▶ [Exercise requirements]
Scan the entries below for the word "свою". Copy out every line in which it occurs.

Dataset entries:
- - - -

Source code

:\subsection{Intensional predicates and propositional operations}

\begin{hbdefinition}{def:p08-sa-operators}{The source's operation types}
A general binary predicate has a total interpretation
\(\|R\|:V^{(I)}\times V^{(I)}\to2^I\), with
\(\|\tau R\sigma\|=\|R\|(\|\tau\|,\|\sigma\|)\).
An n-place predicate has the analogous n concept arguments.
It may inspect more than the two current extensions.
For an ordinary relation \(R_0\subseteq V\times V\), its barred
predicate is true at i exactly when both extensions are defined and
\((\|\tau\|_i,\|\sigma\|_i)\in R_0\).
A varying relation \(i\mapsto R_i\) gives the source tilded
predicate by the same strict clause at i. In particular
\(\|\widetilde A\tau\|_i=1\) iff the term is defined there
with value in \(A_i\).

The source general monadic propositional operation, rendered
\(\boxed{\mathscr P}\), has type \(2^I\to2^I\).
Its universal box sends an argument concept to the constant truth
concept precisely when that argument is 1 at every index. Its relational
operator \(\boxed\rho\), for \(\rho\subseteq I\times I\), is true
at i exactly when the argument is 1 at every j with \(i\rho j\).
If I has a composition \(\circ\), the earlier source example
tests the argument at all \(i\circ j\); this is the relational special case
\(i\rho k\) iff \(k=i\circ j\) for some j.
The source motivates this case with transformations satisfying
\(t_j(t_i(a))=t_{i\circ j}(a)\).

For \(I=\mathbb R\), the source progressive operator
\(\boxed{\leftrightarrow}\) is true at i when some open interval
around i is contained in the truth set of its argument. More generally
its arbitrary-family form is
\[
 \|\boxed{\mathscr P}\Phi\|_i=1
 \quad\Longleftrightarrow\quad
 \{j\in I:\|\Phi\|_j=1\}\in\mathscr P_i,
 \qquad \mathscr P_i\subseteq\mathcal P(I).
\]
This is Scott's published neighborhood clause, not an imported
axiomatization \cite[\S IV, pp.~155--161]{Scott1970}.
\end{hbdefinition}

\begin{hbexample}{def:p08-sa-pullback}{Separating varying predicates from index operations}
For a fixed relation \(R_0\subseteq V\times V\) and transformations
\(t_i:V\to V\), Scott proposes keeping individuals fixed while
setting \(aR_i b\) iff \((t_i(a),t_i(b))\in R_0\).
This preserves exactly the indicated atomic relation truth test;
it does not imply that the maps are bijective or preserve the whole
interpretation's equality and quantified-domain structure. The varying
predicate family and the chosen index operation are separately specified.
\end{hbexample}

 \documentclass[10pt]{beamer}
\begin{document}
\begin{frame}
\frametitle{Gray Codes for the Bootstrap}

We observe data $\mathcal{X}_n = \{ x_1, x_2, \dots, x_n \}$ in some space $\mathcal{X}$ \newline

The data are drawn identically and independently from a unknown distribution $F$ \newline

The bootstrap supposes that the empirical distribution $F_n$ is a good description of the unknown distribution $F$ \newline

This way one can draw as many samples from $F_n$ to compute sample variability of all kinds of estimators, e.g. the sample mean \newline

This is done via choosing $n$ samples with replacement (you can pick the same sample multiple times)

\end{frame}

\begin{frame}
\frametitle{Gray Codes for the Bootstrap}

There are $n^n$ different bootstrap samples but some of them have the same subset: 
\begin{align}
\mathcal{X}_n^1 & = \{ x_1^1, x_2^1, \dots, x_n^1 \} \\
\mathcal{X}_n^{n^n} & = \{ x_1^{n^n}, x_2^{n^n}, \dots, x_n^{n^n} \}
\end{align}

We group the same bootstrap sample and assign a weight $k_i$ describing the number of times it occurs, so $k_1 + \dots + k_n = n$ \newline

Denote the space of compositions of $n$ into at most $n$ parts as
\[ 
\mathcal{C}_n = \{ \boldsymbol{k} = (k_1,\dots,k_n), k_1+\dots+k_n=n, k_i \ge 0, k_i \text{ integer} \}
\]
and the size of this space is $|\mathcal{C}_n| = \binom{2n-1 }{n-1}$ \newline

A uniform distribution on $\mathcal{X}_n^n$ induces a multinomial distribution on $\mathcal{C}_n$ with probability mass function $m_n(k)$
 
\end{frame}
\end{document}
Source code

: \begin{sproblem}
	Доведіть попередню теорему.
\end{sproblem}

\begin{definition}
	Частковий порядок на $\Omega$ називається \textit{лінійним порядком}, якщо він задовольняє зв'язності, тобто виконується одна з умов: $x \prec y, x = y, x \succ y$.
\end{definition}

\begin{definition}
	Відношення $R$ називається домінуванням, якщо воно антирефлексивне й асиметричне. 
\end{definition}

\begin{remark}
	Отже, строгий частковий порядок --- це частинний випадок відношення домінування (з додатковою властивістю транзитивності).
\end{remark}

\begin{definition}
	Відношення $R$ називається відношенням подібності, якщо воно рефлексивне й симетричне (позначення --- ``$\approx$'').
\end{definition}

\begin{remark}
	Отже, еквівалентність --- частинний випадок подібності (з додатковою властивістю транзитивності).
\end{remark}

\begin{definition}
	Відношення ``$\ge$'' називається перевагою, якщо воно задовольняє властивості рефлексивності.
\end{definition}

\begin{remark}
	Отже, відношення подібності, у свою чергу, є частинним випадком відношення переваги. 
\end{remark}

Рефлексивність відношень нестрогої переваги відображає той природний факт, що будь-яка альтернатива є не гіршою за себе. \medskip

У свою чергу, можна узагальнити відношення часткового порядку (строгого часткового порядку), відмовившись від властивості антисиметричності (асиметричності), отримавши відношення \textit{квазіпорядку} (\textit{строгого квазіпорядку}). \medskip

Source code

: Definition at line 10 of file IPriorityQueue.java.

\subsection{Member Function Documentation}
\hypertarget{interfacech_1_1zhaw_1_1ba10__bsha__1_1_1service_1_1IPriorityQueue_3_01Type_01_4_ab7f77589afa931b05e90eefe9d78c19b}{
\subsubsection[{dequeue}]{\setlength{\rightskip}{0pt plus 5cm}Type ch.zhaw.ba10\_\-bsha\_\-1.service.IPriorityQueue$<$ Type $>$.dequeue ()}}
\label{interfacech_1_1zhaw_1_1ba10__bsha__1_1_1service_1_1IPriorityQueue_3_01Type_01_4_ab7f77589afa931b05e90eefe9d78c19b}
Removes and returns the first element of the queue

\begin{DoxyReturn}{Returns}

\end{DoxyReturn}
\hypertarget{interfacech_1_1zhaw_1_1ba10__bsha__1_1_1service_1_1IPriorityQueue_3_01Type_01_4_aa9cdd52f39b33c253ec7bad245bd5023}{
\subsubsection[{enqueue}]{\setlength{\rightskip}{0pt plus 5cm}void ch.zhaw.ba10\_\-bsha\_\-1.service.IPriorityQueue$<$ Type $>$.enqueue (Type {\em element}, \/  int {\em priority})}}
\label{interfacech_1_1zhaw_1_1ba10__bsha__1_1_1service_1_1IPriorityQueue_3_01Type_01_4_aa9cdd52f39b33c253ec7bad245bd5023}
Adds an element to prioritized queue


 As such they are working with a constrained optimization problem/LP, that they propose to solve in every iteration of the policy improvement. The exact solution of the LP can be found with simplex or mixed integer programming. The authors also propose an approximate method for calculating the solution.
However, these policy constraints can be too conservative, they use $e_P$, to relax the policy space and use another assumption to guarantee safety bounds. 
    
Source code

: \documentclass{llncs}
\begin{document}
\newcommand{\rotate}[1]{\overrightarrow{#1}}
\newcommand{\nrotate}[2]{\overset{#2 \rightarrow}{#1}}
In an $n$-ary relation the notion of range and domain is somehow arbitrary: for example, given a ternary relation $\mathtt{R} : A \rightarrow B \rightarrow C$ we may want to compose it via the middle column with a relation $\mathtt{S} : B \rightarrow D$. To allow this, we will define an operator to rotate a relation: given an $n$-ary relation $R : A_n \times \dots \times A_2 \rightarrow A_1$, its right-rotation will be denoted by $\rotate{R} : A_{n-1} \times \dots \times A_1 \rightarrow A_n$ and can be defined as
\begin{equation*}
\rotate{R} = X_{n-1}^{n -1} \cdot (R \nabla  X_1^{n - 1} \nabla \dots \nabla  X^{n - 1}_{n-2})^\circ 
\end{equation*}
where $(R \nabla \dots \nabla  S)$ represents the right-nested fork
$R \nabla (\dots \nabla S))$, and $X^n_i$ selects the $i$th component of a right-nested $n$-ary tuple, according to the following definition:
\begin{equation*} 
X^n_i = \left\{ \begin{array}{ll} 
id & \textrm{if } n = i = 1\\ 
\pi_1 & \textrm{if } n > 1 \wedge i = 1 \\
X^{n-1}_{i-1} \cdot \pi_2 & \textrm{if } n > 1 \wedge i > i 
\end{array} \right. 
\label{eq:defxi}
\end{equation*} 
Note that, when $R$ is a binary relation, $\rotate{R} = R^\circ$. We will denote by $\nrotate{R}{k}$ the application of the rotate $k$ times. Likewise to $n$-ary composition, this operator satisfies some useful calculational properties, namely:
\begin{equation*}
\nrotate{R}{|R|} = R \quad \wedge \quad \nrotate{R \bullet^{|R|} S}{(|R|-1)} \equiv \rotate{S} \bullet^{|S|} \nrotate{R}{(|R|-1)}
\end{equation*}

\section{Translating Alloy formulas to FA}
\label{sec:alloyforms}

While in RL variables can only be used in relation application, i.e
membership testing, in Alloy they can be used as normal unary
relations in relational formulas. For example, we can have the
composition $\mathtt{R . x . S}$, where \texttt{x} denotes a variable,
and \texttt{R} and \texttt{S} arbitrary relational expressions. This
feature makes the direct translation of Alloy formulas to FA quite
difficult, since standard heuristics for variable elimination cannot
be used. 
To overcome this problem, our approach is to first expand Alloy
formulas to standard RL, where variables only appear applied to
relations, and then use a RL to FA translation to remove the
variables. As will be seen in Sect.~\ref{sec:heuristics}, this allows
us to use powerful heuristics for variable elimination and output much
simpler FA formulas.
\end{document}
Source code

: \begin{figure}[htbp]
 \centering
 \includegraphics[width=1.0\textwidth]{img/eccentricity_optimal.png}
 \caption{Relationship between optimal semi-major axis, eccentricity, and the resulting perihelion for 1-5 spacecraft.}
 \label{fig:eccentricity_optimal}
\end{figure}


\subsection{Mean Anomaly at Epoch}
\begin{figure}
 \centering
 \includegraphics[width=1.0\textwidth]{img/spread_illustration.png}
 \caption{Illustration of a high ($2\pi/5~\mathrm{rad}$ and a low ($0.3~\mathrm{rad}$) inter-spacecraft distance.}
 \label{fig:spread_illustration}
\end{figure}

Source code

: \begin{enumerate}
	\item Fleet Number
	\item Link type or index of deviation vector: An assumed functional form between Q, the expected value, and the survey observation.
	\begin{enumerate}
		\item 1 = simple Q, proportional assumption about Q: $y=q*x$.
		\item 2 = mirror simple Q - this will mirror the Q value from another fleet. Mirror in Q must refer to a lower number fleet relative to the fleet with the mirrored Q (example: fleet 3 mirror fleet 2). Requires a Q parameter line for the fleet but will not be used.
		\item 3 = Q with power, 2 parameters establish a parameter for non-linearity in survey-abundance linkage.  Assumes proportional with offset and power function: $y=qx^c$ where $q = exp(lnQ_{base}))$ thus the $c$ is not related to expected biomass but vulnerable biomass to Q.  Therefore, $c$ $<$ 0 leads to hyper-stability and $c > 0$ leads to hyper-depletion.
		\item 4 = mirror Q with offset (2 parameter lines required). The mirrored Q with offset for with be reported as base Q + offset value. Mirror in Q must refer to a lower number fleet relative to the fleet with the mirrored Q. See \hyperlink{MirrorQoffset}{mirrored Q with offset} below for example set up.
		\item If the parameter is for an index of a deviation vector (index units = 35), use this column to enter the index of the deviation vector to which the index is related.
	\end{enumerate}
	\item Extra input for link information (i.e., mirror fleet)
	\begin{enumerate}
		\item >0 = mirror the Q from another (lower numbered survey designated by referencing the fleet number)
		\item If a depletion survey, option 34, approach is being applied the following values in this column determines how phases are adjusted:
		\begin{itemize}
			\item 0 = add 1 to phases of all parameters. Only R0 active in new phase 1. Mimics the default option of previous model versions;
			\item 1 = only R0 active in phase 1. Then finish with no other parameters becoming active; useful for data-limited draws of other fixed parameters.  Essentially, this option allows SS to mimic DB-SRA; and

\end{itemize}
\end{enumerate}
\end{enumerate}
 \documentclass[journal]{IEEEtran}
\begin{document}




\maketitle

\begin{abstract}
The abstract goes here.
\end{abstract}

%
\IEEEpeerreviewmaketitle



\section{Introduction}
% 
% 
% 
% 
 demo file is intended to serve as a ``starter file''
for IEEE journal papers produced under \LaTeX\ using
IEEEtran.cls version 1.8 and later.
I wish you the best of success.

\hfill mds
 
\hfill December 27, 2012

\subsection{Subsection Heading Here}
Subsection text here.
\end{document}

- - - -

▶ [Answer for the task]
	Отже, відношення подібності, у свою чергу, є частинним випадком відношення переваги. 
У свою чергу, можна узагальнити відношення часткового порядку (строгого часткового порядку), відмовившись від властивості антисиметричності (асиметричності), отримавши відношення \textit{квазіпорядку} (\textit{строгого квазіпорядку}). \medskip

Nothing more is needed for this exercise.